» **WHAT IS EXPECTED**
Below are some records; repeat them all exactly, minus the pictures.
=== Section Start ===
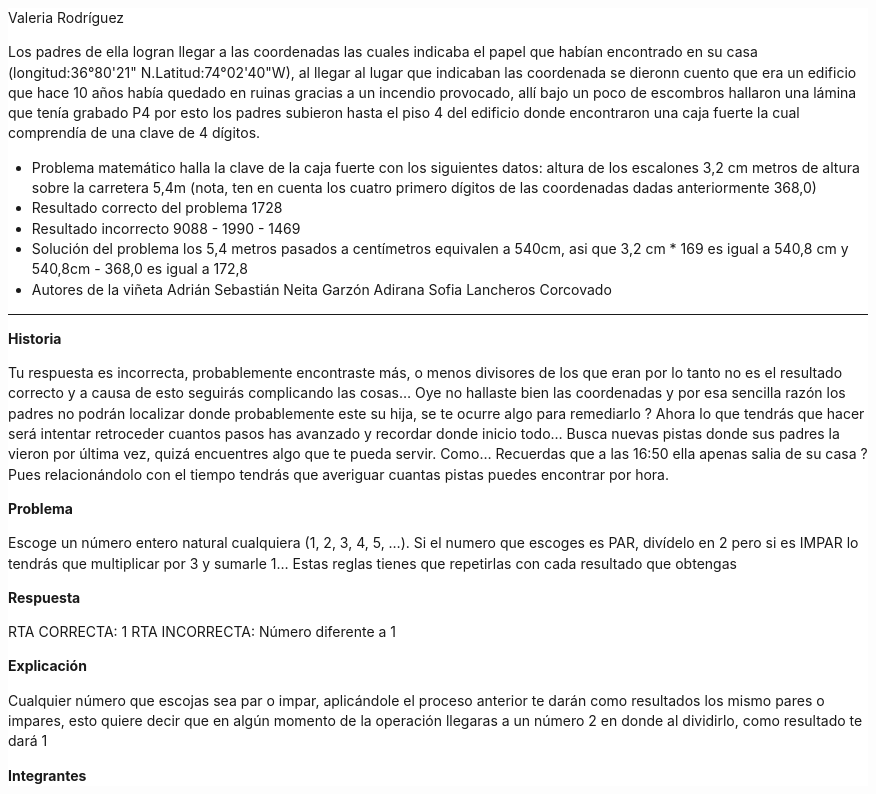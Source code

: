 Valeria Rodríguez 

Los padres de ella logran llegar a las coordenadas las cuales indicaba el papel que habían encontrado en su casa (longitud:36°80'21" N.Latitud:74°02'40"W), al llegar al lugar que indicaban las coordenada se dieronn cuento que era un edificio que hace 10 años había quedado en ruinas gracias a un incendio provocado, allí bajo un poco de escombros hallaron una lámina que tenía grabado P4 por esto los padres subieron hasta el piso 4 del edificio donde encontraron una caja fuerte la cual comprendía de una clave de 4 dígitos. 
- Problema matemático 
halla la clave de la caja fuerte con los siguientes datos: 
altura de los escalones 3,2 cm
metros de altura sobre la carretera 5,4m
(nota, ten en cuenta los cuatro primero dígitos de las coordenadas dadas anteriormente 368,0)
- Resultado correcto del problema 
1728
- Resultado incorrecto
9088 - 1990 - 1469 
- Solución del problema
los 5,4 metros pasados a centímetros equivalen a 540cm, asi que 3,2 cm * 169 es igual a 540,8 cm y 540,8cm - 368,0 es igual a 172,8
- Autores de la viñeta 
Adrián Sebastián Neita Garzón 
Adirana Sofia Lancheros Corcovado

****************************************************************************

**Historia**

Tu respuesta es incorrecta, probablemente encontraste más, o menos divisores de los que eran por lo tanto no es el resultado correcto y a causa de esto seguirás complicando las cosas… Oye no hallaste bien las coordenadas y por esa sencilla razón los padres no podrán localizar donde probablemente este su hija, se te ocurre algo para remediarlo ? Ahora lo que tendrás que hacer será intentar retroceder cuantos pasos has avanzado y recordar donde inicio todo… Busca nuevas pistas donde sus padres la vieron por última vez, quizá encuentres algo que te pueda servir. Como… Recuerdas que a las 16:50 ella apenas salia de su casa ? Pues relacionándolo con el tiempo tendrás que averiguar cuantas pistas puedes encontrar por hora.

**Problema**

Escoge un número entero natural cualquiera (1, 2, 3, 4, 5, …). Si el numero que escoges es PAR, divídelo en 2 pero si es IMPAR lo tendrás que multiplicar por 3 y sumarle 1… Estas reglas tienes que repetirlas con cada resultado que obtengas

**Respuesta**

RTA CORRECTA: 1
RTA INCORRECTA: Número diferente a 1

**Explicación**

Cualquier número que escojas sea par o impar, aplicándole el proceso anterior te darán como resultados los mismo pares o impares, esto quiere decir que en algún momento de la operación llegaras a un número 2 en donde al dividirlo, como resultado te dará 1

**Integrantes**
=== Section End ===
» **ANSWER FOR THE TASK**
Source code

: Valeria Rodríguez 

Los padres de ella logran llegar a las coordenadas las cuales indicaba el papel que habían encontrado en su casa (longitud:36°80'21" N.Latitud:74°02'40"W), al llegar al lugar que indicaban las coordenada se dieronn cuento que era un edificio que hace 10 años había quedado en ruinas gracias a un incendio provocado, allí bajo un poco de escombros hallaron una lámina que tenía grabado P4 por esto los padres subieron hasta el piso 4 del edificio donde encontraron una caja fuerte la cual comprendía de una clave de 4 dígitos. 
- Problema matemático 
halla la clave de la caja fuerte con los siguientes datos: 
altura de los escalones 3,2 cm
metros de altura sobre la carretera 5,4m
(nota, ten en cuenta los cuatro primero dígitos de las coordenadas dadas anteriormente 368,0)
- Resultado correcto del problema 
1728
- Resultado incorrecto
9088 - 1990 - 1469 
- Solución del problema
los 5,4 metros pasados a centímetros equivalen a 540cm, asi que 3,2 cm * 169 es igual a 540,8 cm y 540,8cm - 368,0 es igual a 172,8
- Autores de la viñeta 
Adrián Sebastián Neita Garzón 
Adirana Sofia Lancheros Corcovado

****************************************************************************

**Historia**

Tu respuesta es incorrecta, probablemente encontraste más, o menos divisores de los que eran por lo tanto no es el resultado correcto y a causa de esto seguirás complicando las cosas… Oye no hallaste bien las coordenadas y por esa sencilla razón los padres no podrán localizar donde probablemente este su hija, se te ocurre algo para remediarlo ? Ahora lo que tendrás que hacer será intentar retroceder cuantos pasos has avanzado y recordar donde inicio todo… Busca nuevas pistas donde sus padres la vieron por última vez, quizá encuentres algo que te pueda servir. Como… Recuerdas que a las 16:50 ella apenas salia de su casa ? Pues relacionándolo con el tiempo tendrás que averiguar cuantas pistas puedes encontrar por hora.

**Problema**

Escoge un número entero natural cualquiera (1, 2, 3, 4, 5, …). Si el numero que escoges es PAR, divídelo en 2 pero si es IMPAR lo tendrás que multiplicar por 3 y sumarle 1… Estas reglas tienes que repetirlas con cada resultado que obtengas

**Respuesta**

RTA CORRECTA: 1
RTA INCORRECTA: Número diferente a 1

**Explicación**

Cualquier número que escojas sea par o impar, aplicándole el proceso anterior te darán como resultados los mismo pares o impares, esto quiere decir que en algún momento de la operación llegaras a un número 2 en donde al dividirlo, como resultado te dará 1

**Integrantes**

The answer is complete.